Rudolph Dreikurs: Odwaga Bycia Niedoskonałym
W swoim wykładzie „Odwaga bycia niedoskonałym” psycholog Rudolf Dreikurs opowiada, jak na co dzień kierujemy się pragnieniem bycia ważniejszymi i na prawo, gdzie leżą korzenie lęku przed popełnianiem błędów i dlaczego jest to tylko spuścizna niewolniczej psychologii społeczeństwa autorytarnego, z którą czas się pożegnać.
Brak Wartości Jako Autodestrukcji, Prawo Do Bycia Ocenianym Jako Droga Do Zdrowia
W ostatnich latach psychologia przyniosła nam modę na bezwartościowość. Nie jest to „zrobiłeś coś złego”, ale „tak postąpiłem”; to nie jest „złamałeś umowę”, ale „byłem taki zły”; to nie jest „Twoja kawa jest obrzydliwa – jest w niej kupa myszy”, ale „Jestem tak wrażliwy i wrażliwy, że byłem zdenerwowany, widząc mysie odchody w twojej cudownej kawie”.

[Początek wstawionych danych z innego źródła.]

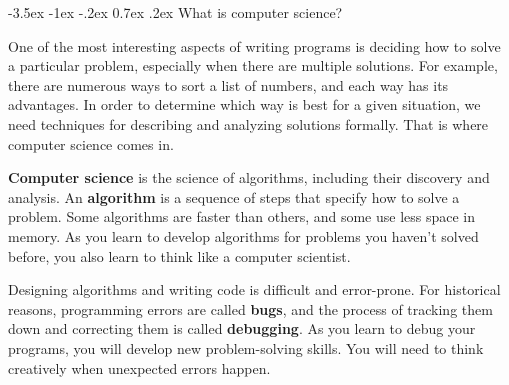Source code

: \documentclass[12pt]{book}
\makeatletter
\theoremstyle{exercise}
\renewcommand{\section}{\@startsection{section}{1}{\z@}%
    {-3.5ex \@plus -1ex \@minus -.2ex}%
    {0.7ex \@plus.2ex}%
    {\normalfont\Large\bfseries}}
\makeatother
\begin{document}
\section{What is computer science?}

One of the most interesting aspects of writing programs is deciding how to solve a particular problem, especially when there are multiple solutions.
For example, there are numerous ways to sort a list of numbers, and each way has its advantages.
In order to determine which way is best for a given situation, we need techniques for describing and analyzing solutions formally.
That is where computer science comes in.


{\bf Computer science} is the science of algorithms, including their discovery and analysis.
An {\bf algorithm} is a sequence of steps that specify how to solve a problem.
Some algorithms are faster than others, and some use less space in memory.
As you learn to develop algorithms for problems you haven't solved before, you also learn to think like a computer scientist.


Designing algorithms and writing code is difficult and error-prone.
For historical reasons, programming errors are called {\bf bugs}, and the process of tracking them down and correcting them is called {\bf debugging}.
As you learn to debug your programs, you will develop new problem-solving skills.
You will need to think creatively when unexpected errors happen.



\end{document}
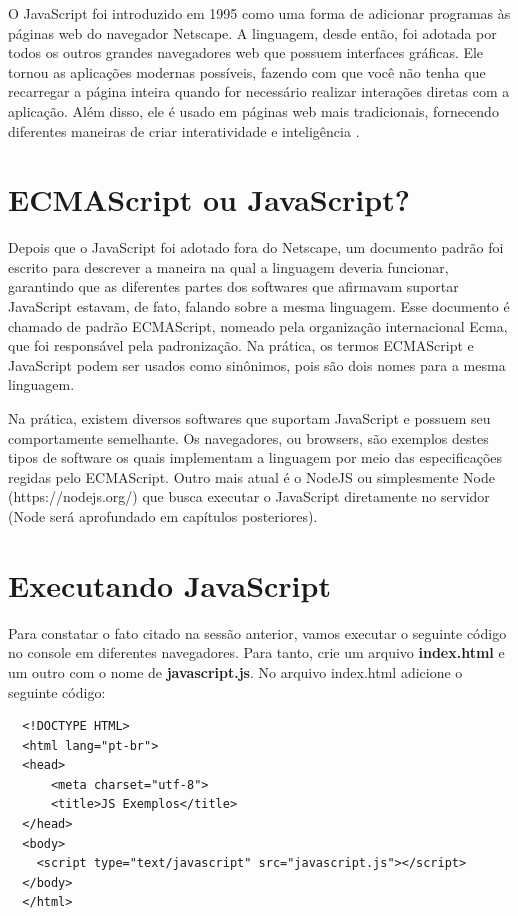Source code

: O JavaScript foi introduzido em 1995 como uma forma de adicionar programas às 
páginas web do navegador Netscape. A linguagem, desde então, foi adotada por 
todos os outros grandes navegadores web que possuem interfaces gráficas. Ele 
tornou as aplicações modernas possíveis, fazendo com que você não tenha que 
recarregar a página inteira quando for necessário realizar interações diretas 
com a aplicação. Além disso, ele é usado em páginas web mais tradicionais, 
fornecendo diferentes maneiras de criar interatividade e inteligência \cite
{haverbeke2014eloquent}.

\section{ECMAScript ou JavaScript?}

Depois que o JavaScript foi adotado fora do Netscape, um documento padrão foi 
escrito para descrever a maneira na qual a linguagem deveria funcionar, 
garantindo que as diferentes partes dos softwares que afirmavam suportar 
JavaScript estavam, de fato, falando sobre a mesma linguagem. Esse documento é 
chamado de padrão ECMAScript, nomeado pela organização internacional Ecma, que 
foi responsável pela padronização. Na prática, os termos ECMAScript e 
JavaScript podem ser usados como sinônimos, pois são dois nomes para a mesma 
linguagem.

Na prática, existem diversos softwares que suportam JavaScript e possuem seu 
comportamente semelhante. Os navegadores, ou browsers, são exemplos destes 
tipos de software os quais implementam a linguagem por meio das especificações 
regidas pelo ECMAScript. Outro mais atual é o NodeJS ou simplesmente Node 
(https://nodejs.org/) que busca executar o JavaScript diretamente no servidor 
(Node será aprofundado em capítulos posteriores).

\section{Executando JavaScript}

Para constatar o fato citado na sessão anterior, vamos executar o seguinte código no console em diferentes navegadores. Para tanto, crie um arquivo \textbf{index.html} e um outro com o nome de \textbf{javascript.js}. No arquivo index.html adicione o seguinte código:

\begin{lstlisting}
  <!DOCTYPE HTML>
  <html lang="pt-br">
  <head>
      <meta charset="utf-8">
      <title>JS Exemplos</title>
  </head>
  <body>
    <script type="text/javascript" src="javascript.js"></script>
  </body>
  </html>
\end{lstlisting}

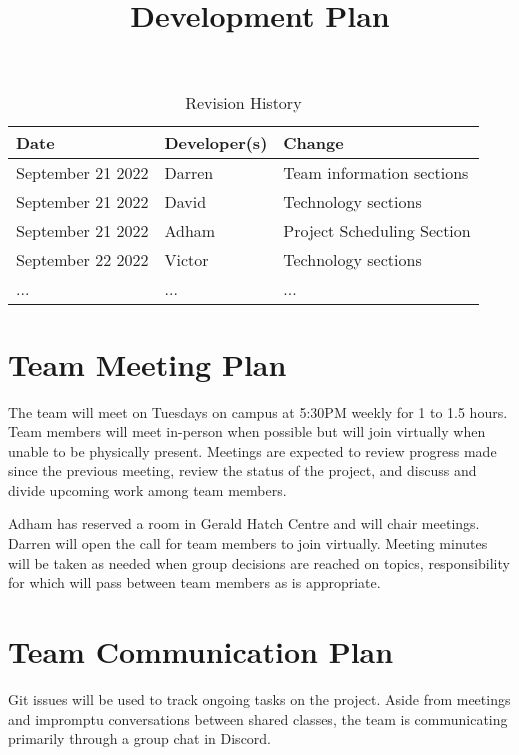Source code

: \documentclass{article}
\title{Development Plan\\\progname}
\author{\authname}
\date{}
\begin{document}
\begin{table}[hp]
\caption{Revision History} \label{TblRevisionHistory}
\begin{tabularx}{\textwidth}{llX}
\toprule
\textbf{Date} & \textbf{Developer(s)} & \textbf{Change}\\
\midrule
September 21 2022 & Darren & Team information sections\\
September 21 2022 & David & Technology sections\\
September 21 2022 & Adham & Project Scheduling Section\\
September 22 2022 & Victor & Technology sections\\
... & ... & ...\\
\bottomrule
\end{tabularx}
\end{table}

\newpage

\maketitle


\section{Team Meeting Plan}

The team will meet on Tuesdays on campus at 5:30PM weekly for 1 to 1.5 hours. Team members will meet in-person when possible but will join virtually when unable to be physically present. Meetings are expected to review progress made since the previous meeting, review the status of the project, and discuss and divide upcoming work among team members.

Adham has reserved a room in Gerald Hatch Centre and will chair meetings. Darren will open the call for team members to join virtually. Meeting minutes will be taken as needed when group decisions are reached on topics, responsibility for which will pass between team members as is appropriate.

\section{Team Communication Plan}

Git issues will be used to track ongoing tasks on the project. Aside from meetings and impromptu conversations between shared classes, the team is communicating primarily through a group chat in Discord.
\end{document}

„Odwaga Bycia Niedoskonałym”: Rudolf Dreikurs O Dążeniu Do Słuszności I Strachu Przed Popełnianiem Błędów
W swoim wykładzie „Odwaga bycia niedoskonałym” psycholog Rudolf Dreikurs opowiada, jak na co dzień kierujemy się pragnieniem bycia ważniejszymi i na prawo, gdzie leżą korzenie lęku przed popełnianiem błędów i dlaczego jest to tylko spuścizna niewolniczej psychologii społeczeństwa autorytarnego, z którą czas się pożegnać.